### What you will do
Across the records that follow, count each line holding "omitted", and write only the total.

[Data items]
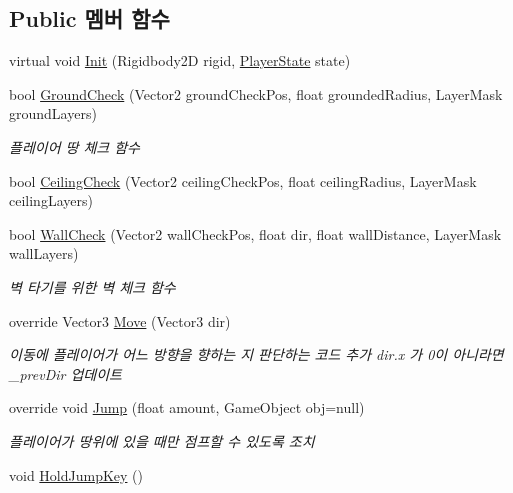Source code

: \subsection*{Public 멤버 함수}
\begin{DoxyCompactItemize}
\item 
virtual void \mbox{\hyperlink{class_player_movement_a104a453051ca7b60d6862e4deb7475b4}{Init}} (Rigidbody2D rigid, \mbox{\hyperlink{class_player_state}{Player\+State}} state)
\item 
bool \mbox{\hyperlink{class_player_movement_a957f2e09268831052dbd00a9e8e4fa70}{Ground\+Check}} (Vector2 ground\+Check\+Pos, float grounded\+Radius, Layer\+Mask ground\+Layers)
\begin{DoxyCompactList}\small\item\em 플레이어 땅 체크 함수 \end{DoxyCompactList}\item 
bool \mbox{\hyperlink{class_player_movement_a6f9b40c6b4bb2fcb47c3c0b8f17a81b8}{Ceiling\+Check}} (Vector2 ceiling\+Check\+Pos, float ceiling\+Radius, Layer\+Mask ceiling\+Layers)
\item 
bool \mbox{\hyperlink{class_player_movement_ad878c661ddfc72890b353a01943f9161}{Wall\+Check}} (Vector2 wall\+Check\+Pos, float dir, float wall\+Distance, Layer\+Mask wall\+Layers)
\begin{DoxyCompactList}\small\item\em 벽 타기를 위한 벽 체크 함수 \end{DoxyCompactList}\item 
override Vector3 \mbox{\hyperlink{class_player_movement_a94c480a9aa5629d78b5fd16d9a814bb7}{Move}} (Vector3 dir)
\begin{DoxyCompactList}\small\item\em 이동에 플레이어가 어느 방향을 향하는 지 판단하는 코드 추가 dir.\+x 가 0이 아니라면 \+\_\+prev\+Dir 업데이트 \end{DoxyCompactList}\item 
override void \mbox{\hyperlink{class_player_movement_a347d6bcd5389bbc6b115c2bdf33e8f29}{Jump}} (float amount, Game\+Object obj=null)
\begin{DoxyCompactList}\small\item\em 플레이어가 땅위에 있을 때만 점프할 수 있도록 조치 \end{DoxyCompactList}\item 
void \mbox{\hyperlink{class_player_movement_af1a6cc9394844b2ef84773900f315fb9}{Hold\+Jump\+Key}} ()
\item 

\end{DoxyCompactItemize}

---

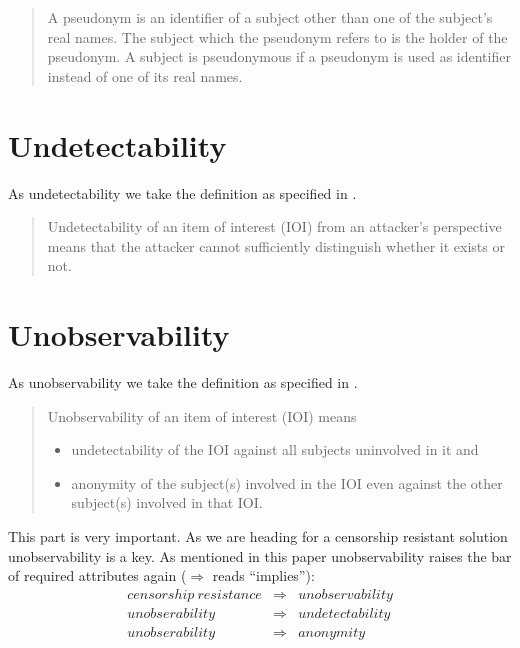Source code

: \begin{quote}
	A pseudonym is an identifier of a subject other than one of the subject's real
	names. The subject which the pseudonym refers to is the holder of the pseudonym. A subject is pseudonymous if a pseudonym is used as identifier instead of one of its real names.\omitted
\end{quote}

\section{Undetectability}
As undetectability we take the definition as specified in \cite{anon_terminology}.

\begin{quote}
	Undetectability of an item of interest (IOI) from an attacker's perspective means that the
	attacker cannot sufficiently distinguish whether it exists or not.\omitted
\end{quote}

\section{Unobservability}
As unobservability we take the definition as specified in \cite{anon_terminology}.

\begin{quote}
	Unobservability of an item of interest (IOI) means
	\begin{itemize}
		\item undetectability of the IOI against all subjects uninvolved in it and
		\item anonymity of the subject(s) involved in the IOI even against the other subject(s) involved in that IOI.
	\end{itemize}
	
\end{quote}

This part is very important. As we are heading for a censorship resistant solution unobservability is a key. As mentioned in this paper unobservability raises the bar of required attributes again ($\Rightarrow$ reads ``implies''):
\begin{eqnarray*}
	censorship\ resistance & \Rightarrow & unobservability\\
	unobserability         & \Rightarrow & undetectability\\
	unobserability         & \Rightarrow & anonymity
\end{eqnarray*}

### Output for this task
2